Victoria trained in London at the Chelsea College of Art with a focus on sculpture. She wins me over by agreeing that the creative forces of humanity might flourish more widely if the word “art” was not used to denote something exclusive. In this vein, she looks slightly ill-at-ease when describing her former career in the world of “contemporary art.” She won considerable recognition for her video-installations which, at the time, were “what one did” if one was in the progressive London art scene. By her own admission they were “out there.” Then, eight years ago, she quite simply stopped. It had ceased to be creative. She took to sports massage, a domain in which she has also been successful. Only in the last months has she found herself drawing again. Her own creative hard drive was re-booted. The result, happily, is Art Club Puplinge. Join it! You’ll have a ball! You’ll also leave each session feeling rather liberated and with an insight into the programming that supports your own creative abilities.
A couple of years ago, I was wandering through a market on a small pacific island. A stall was selling little tin boats. “Really works by jet engine!” the man claimed. Yeah! Yeah! I bought one for about $5 and thought little more about it. I found it in a cupboard the other day and decided to test it. Wow! Steamboat Billy, dear friends, is a fine tribute to the creativity of the human mind. The designer’s ingenuity together with the boat’s overriding tininess and appealing putt-putting noise raise it to “beautiful stuff” status! I just love it! And there is not a single moving part!
This wonderful little toy is a bit of an orphan. Who designed it? Why? Who made it? Where? When? But most importantly, can anyone out there explain how Steamboat Billy works?

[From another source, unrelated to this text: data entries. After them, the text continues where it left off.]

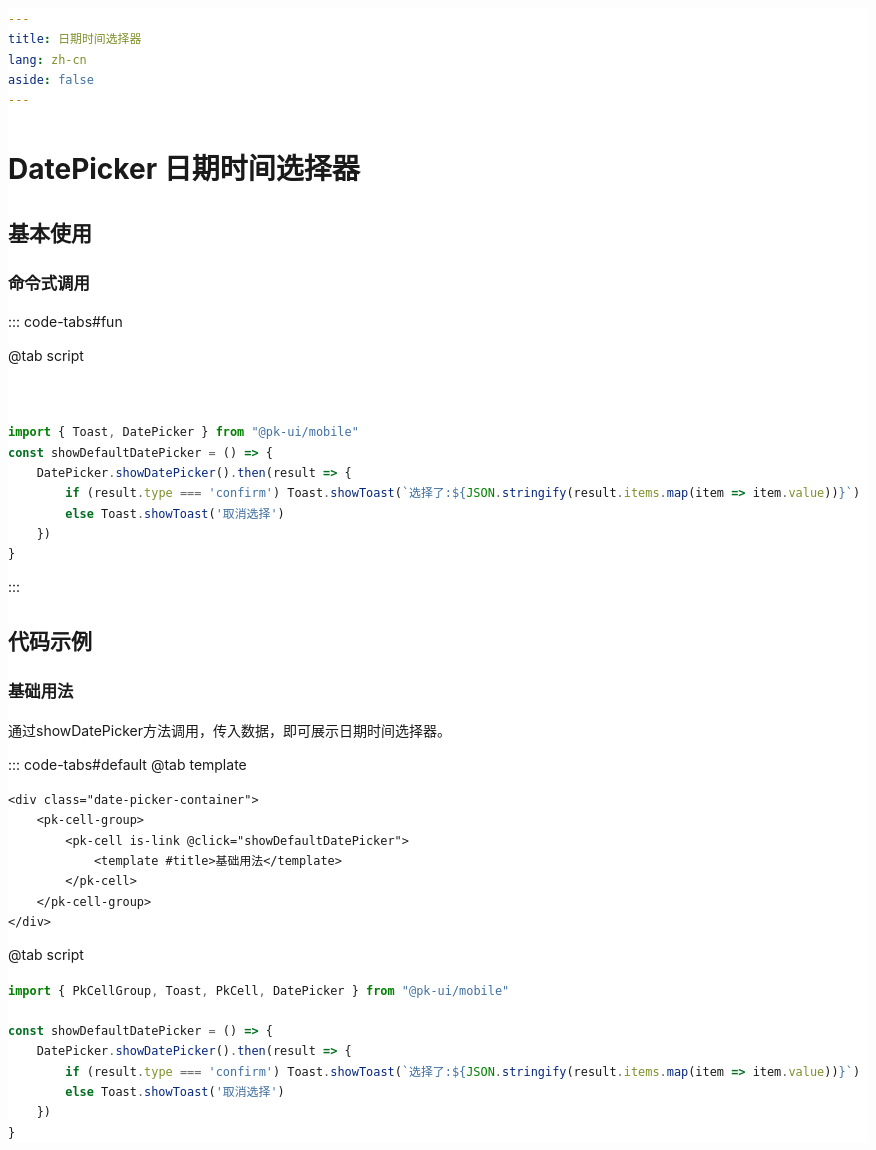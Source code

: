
 ```yaml
---
title: 日期时间选择器
lang: zh-cn
aside: false
---
```



# DatePicker 日期时间选择器

## 基本使用
### 命令式调用
::: code-tabs#fun

@tab script
```js [script]


import { Toast, DatePicker } from "@pk-ui/mobile"
const showDefaultDatePicker = () => {
    DatePicker.showDatePicker().then(result => {
        if (result.type === 'confirm') Toast.showToast(`选择了:${JSON.stringify(result.items.map(item => item.value))}`)
        else Toast.showToast('取消选择')
    })
}

```
:::

## 代码示例
### 基础用法
通过showDatePicker方法调用，传入数据，即可展示日期时间选择器。

::: code-tabs#default
@tab template

```vue [template]
<div class="date-picker-container">
    <pk-cell-group>
        <pk-cell is-link @click="showDefaultDatePicker">
            <template #title>基础用法</template>
        </pk-cell>
    </pk-cell-group>
</div>
```

@tab script
```js [script]
import { PkCellGroup, Toast, PkCell, DatePicker } from "@pk-ui/mobile"

const showDefaultDatePicker = () => {
    DatePicker.showDatePicker().then(result => {
        if (result.type === 'confirm') Toast.showToast(`选择了:${JSON.stringify(result.items.map(item => item.value))}`)
        else Toast.showToast('取消选择')
    })
}

```
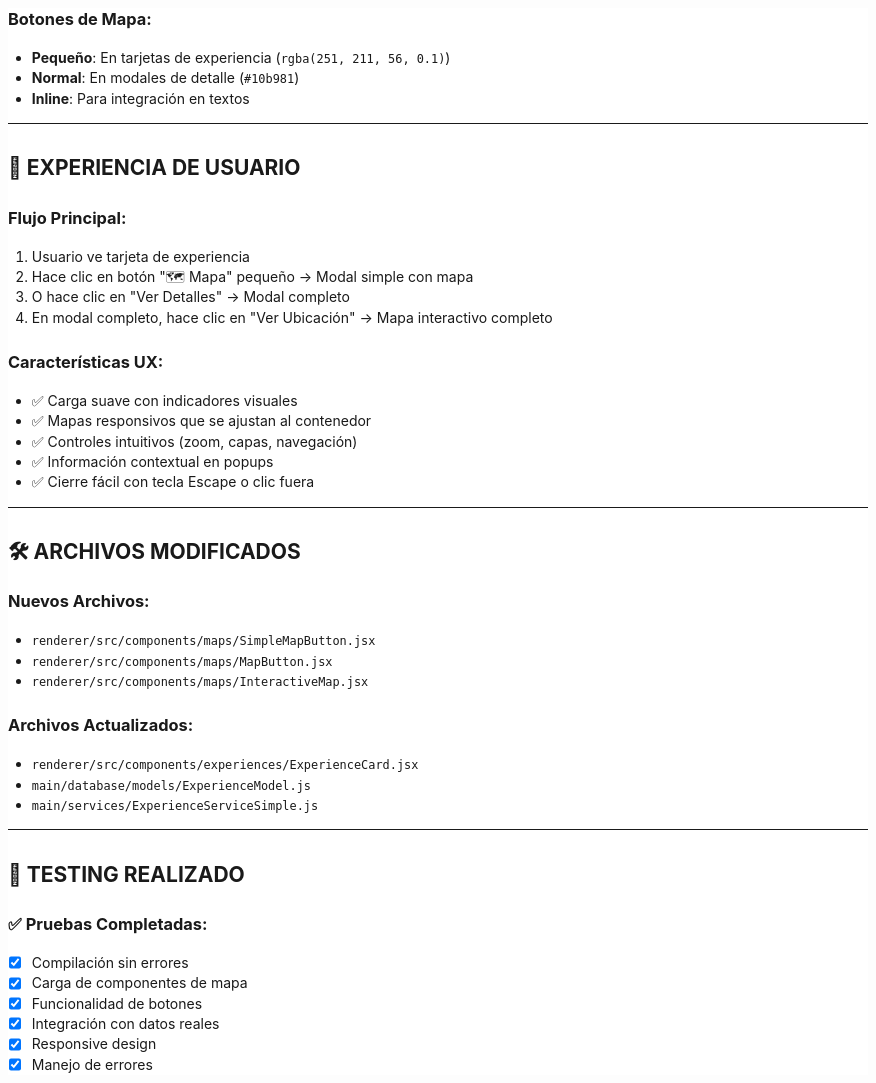 ### Botones de Mapa:
- **Pequeño**: En tarjetas de experiencia (`rgba(251, 211, 56, 0.1)`)
- **Normal**: En modales de detalle (`#10b981`)
- **Inline**: Para integración en textos

---

## 📱 EXPERIENCIA DE USUARIO

### Flujo Principal:
1. Usuario ve tarjeta de experiencia
2. Hace clic en botón "🗺️ Mapa" pequeño → Modal simple con mapa
3. O hace clic en "Ver Detalles" → Modal completo
4. En modal completo, hace clic en "Ver Ubicación" → Mapa interactivo completo

### Características UX:
- ✅ Carga suave con indicadores visuales
- ✅ Mapas responsivos que se ajustan al contenedor
- ✅ Controles intuitivos (zoom, capas, navegación)
- ✅ Información contextual en popups
- ✅ Cierre fácil con tecla Escape o clic fuera

---

## 🛠️ ARCHIVOS MODIFICADOS

### **Nuevos Archivos:**
- `renderer/src/components/maps/SimpleMapButton.jsx`
- `renderer/src/components/maps/MapButton.jsx` 
- `renderer/src/components/maps/InteractiveMap.jsx`

### **Archivos Actualizados:**
- `renderer/src/components/experiences/ExperienceCard.jsx`
- `main/database/models/ExperienceModel.js`
- `main/services/ExperienceServiceSimple.js`

---

## 🧪 TESTING REALIZADO

### ✅ Pruebas Completadas:
- [x] Compilación sin errores
- [x] Carga de componentes de mapa
- [x] Funcionalidad de botones
- [x] Integración con datos reales
- [x] Responsive design
- [x] Manejo de errores
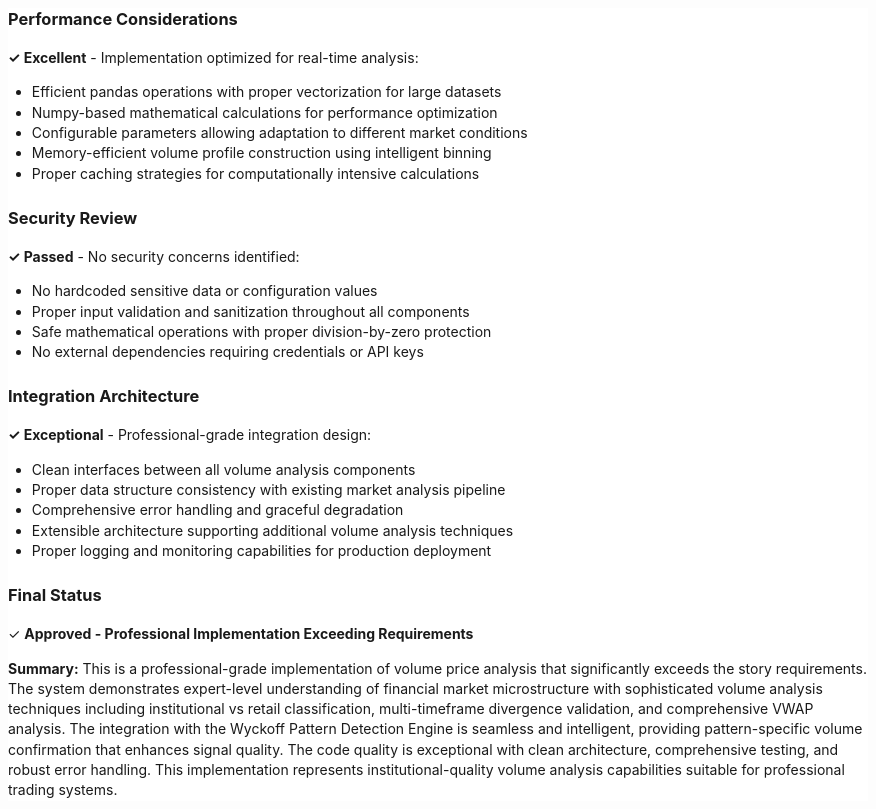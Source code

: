 ### Performance Considerations

**✓ Excellent** - Implementation optimized for real-time analysis:
- Efficient pandas operations with proper vectorization for large datasets
- Numpy-based mathematical calculations for performance optimization
- Configurable parameters allowing adaptation to different market conditions
- Memory-efficient volume profile construction using intelligent binning
- Proper caching strategies for computationally intensive calculations

### Security Review

**✓ Passed** - No security concerns identified:
- No hardcoded sensitive data or configuration values
- Proper input validation and sanitization throughout all components
- Safe mathematical operations with proper division-by-zero protection
- No external dependencies requiring credentials or API keys

### Integration Architecture

**✓ Exceptional** - Professional-grade integration design:
- Clean interfaces between all volume analysis components
- Proper data structure consistency with existing market analysis pipeline
- Comprehensive error handling and graceful degradation
- Extensible architecture supporting additional volume analysis techniques
- Proper logging and monitoring capabilities for production deployment

### Final Status

✓ **Approved - Professional Implementation Exceeding Requirements**

**Summary:** This is a professional-grade implementation of volume price analysis that significantly exceeds the story requirements. The system demonstrates expert-level understanding of financial market microstructure with sophisticated volume analysis techniques including institutional vs retail classification, multi-timeframe divergence validation, and comprehensive VWAP analysis. The integration with the Wyckoff Pattern Detection Engine is seamless and intelligent, providing pattern-specific volume confirmation that enhances signal quality. The code quality is exceptional with clean architecture, comprehensive testing, and robust error handling. This implementation represents institutional-quality volume analysis capabilities suitable for professional trading systems.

Can beautiful stuff talk about ugly stuff?
Antipersonnel mines became a major issue for international public concern in the mid-1990s. As a TV cameraman, Roger Bunting made award-winning documentaries about the horrific impact of these weapons in Afghanistan and Angola. His most highly acclaimed film, made for the International Committee of the Red Cross, is an instructional film for surgeons about mine injuries. It is both brilliant and sickening.
On retirement, Roger decided to study fine arts. A first class honours degree was inevitable. One of his 2005 classroom works was a 7cm x 7cm caste bronze medal: “Every twenty minutes.” It became part of a Europe-wide touring exhibition of medal design. The appeal of the piece lies in its inherent paradox: the beautiful representation of the unknowing split second before the awful detonation.
To pick up the medal is to feel a smooth, pleasing, bronzy weightiness. To inspect it and to turn it over in the palm of your hand is to confront a terrible reality.
The cover of a New Zealand hunting manual published in the 1990s has a photo of an adolescent Anna King. With rifle in hand and flaming red hair she poses near her trophy beast. A decade on, she meets her unshaven prince-in-camouflage. She embarks on jewellery-making wanting to combine ornament with a fervent love of things natural. Her self-designed silver brooch is the only output before family life takes over. It is a work suffused with love.
The Tui is New Zealand’s second iconic bird. Its plumage is metallic blue-green. Its white feathery throat bobs characteristically as it chimes and cackles. The circular Tui triad of Anna’s brooch is completely balanced. It speaks to nature’s great cycle and whispers celtic silver. (A link to the red hair?) This is beauty.
When I first meet her, she is wearing the brooch at her throat. Surprised by my magpie-like interest in things beautiful, she tells me of its provenance. I ask what else she has made. “Nothing really” she replies. Her young son watches her prepare for the next hunt. “Got to feed the family” she says.